In the two cases described above, the patients were never smokers and had no history of allergy, recent visits abroad, or inhalation exposure. In addition, they reported no family history of pulmonary, allergic, or connective tissue diseases. Their serological tests were negative for several autoimmune markers such as antinuclear antibody, anti-double stranded DNA, anti-SS-A antibody, anti-SS-B antibody, anti-Scl-70 antibody, anti-centromere antibody, anti U1-ribonucleoprotein (RNP) antibody, anti-aminoacyl tRNA synthetase antibodies (including anti-Jo1 antibody), rheumatoid factor, anti-cyclic citrullinated peptide antibody, and anti-neutrophil cytoplasmic antibodies (proteinase-3 and myeloperoxidase). Paired serum tests were negative for current infection of Mycoplasma pneumoniae, Chlamydophila pneumoniae and psittaci, and Legionella pneumophila. Urine antigen tests were negative for Streptococcus pneumoniae and L. pneumophila. No pathogen was detected from the BALF by culture of general bacteria, acid-fast bacteria, and fungi; by loop-mediated isothermal amplification tests for M. pneumoniae and L. pneumophila; or by Luminex xTAGⓇ respiratory viral panel for Respiratory syncytial virus, Influenza virus A or B, Parainfluenza virus, Metapneumovirus, Adenovirus, Entero-Rhinovirus, Corona virus or Bocavirus.
In contrast, they met all of the following diagnostic criteria for drug-induced interstitial lung disease: correct identification of the drug; singularity of the drug; temporal eligibility; characteristic clinical, imaging, BALF, and pathological patterns of the reaction to the specific drug; and exclusion of other causes (5). Based on these findings, interstitial pneumonia associated with the influenza vaccine was diagnosed after excluding other causes of secondary interstitial pneumonia, such as infectious and connective tissue disease. The pathophysiology of drug-induced interstitial pneumonia, although not obvious, is believed to be cytotoxic or immune-mediated lung injury. The present two cases of interstitial pneumonia showed immune-mediated lung injury, as indicated by the lymphocytic and eosinophilic BALF and pathological findings of organizing pneumonia with alveolitis, positive DLST results for the influenza vaccine, and a good response to glucocorticoid therapy.
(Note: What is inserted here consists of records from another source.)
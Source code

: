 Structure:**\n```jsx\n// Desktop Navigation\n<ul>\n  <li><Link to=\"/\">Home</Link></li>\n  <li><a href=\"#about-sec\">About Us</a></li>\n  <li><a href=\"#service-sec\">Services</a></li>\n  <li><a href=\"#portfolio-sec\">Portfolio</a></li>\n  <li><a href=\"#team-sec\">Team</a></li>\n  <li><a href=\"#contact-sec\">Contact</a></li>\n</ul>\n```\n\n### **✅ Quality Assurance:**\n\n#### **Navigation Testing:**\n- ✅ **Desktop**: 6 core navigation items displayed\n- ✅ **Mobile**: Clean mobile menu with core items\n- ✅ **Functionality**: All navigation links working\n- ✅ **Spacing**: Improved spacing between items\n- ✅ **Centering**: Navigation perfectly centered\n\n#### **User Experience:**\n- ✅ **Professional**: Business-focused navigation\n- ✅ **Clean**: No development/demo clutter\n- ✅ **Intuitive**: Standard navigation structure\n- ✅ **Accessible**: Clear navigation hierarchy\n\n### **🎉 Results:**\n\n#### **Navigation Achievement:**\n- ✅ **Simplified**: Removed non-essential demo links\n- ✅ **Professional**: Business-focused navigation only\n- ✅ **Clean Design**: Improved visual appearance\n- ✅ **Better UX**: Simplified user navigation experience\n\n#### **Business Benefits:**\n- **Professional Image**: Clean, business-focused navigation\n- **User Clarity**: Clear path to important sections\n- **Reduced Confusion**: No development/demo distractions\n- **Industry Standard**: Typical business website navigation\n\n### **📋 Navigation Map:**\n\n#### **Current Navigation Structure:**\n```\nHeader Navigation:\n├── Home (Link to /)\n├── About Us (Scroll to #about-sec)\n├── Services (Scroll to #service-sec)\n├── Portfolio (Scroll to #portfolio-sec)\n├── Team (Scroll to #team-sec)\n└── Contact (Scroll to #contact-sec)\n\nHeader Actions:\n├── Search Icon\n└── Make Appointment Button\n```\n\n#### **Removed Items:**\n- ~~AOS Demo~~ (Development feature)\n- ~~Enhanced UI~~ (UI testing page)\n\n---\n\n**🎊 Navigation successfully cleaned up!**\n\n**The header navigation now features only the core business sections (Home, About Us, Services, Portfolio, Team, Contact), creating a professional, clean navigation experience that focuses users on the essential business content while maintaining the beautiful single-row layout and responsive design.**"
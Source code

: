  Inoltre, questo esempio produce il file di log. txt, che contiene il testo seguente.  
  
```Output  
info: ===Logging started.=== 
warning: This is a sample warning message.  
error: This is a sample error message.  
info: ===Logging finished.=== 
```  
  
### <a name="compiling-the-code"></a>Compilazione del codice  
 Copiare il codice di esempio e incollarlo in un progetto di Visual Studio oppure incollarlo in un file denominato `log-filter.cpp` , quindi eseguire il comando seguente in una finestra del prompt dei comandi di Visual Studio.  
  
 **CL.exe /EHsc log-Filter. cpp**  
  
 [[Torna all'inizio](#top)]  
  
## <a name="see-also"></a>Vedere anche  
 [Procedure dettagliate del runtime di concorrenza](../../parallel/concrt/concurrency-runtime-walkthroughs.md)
We performed a systematic search of PubMed and the Cochrane library to identify published reports on interstitial pneumonia associated with the influenza vaccine. Interstitial pneumonia is a rare complication of the influenza vaccine and was first described in association with this vaccine in 1998 (6). Our search identified 9 cases (5 men and 4 women; mean age, 62.2 years; age range, 38-75 years) of influenza vaccine-induced interstitial pneumonia, including the present 2. Three were associated with a vaccine without the A(H1N1)pdm09-like antigen (6–8) and six with a monovalent influenza A(H1N1)pdm09 vaccine or a vaccine containing the A(H1N1)pdm09-like antigen (9–12). Two patients had pre-existing interstitial pneumonia, chronic hypersensitive pneumonia, and idiopathic pulmonary fibrosis. Almost 50% of the patients were former smokers. Eight patients exhibited fever and some respiratory symptoms, including cough or dyspnea on exertion. The mean interval between symptom onset and vaccination was 3.25 (range, 1-7) days, while the median interval between vaccination and diagnosis was 10 (range, 2-41) days. Chest computed tomography was performed for seven patients: consolidations and ground-glass opacities were found in both lungs of six patients and only ground-glass opacities in both lungs of one. The lesion distribution varied among cases, including diffuse, predominantly peribronchovascular, and predominantly subpleural. Bronchofiber examination was performed for five patients. BALF examination revealed lymphocytosis and eosinophilia in three patients and only lymphocytosis in one. Transbronchial lung biopsy showed lymphocytic interstitial inflammation in four patients and/or organizing pneumonia (granulation tissue plugs within airspaces) in three. DLSTs, performed using peripheral blood lymphocytes for four patients and BALF lymphocytes for one, showed positive results. Eight patients were treated with systemic corticosteroids at varying initial doses, and three received steroid pulse therapy. Three patients-one pregnant woman and two with pre-existing interstitial pneumonia-required mechanical ventilation support. All nine patients survived, indicating a good prognosis.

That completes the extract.